***** Provided records

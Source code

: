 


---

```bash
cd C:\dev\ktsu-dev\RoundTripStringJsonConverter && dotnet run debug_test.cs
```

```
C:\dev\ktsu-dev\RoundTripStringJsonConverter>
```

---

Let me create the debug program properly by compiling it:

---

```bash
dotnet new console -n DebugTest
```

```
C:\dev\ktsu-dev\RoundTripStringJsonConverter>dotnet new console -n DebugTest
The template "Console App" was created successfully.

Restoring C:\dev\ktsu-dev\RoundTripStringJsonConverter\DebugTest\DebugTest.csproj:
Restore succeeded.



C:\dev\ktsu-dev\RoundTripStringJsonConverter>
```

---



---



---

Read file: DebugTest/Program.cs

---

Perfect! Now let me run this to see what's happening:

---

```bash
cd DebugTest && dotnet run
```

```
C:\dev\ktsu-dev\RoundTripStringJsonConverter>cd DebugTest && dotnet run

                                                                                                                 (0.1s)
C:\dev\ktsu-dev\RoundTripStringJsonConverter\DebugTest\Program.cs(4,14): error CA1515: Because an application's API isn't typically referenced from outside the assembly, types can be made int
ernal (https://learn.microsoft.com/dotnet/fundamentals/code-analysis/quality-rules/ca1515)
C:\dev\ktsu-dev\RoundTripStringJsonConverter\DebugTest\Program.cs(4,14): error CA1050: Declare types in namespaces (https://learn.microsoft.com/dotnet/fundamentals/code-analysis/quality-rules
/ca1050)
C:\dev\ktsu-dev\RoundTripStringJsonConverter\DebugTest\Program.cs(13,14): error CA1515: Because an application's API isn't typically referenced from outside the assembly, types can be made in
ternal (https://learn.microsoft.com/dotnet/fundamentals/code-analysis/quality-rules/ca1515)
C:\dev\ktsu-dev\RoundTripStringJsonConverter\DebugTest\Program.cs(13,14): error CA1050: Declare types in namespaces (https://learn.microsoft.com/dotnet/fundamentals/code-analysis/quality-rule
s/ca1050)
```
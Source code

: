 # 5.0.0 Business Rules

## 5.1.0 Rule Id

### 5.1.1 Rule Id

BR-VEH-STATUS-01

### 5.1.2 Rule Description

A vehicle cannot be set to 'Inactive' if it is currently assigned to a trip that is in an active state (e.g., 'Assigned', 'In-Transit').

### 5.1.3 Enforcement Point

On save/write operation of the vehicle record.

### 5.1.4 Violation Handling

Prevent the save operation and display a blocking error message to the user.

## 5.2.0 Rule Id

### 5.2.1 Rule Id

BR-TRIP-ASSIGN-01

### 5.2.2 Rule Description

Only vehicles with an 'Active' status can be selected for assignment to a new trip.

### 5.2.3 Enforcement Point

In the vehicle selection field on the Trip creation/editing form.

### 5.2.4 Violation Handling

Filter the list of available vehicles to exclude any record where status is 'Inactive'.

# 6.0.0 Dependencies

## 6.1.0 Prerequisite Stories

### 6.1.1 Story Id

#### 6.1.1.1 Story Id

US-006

**********

(What you have to do): The word "analysis" appears in some lines of the data. Copy every one of those lines.

(Result of this task):
ernal (https://learn.microsoft.com/dotnet/fundamentals/code-analysis/quality-rules/ca1515)
C:\dev\ktsu-dev\RoundTripStringJsonConverter\DebugTest\Program.cs(4,14): error CA1050: Declare types in namespaces (https://learn.microsoft.com/dotnet/fundamentals/code-analysis/quality-rules
ternal (https://learn.microsoft.com/dotnet/fundamentals/code-analysis/quality-rules/ca1515)
C:\dev\ktsu-dev\RoundTripStringJsonConverter\DebugTest\Program.cs(13,14): error CA1050: Declare types in namespaces (https://learn.microsoft.com/dotnet/fundamentals/code-analysis/quality-rule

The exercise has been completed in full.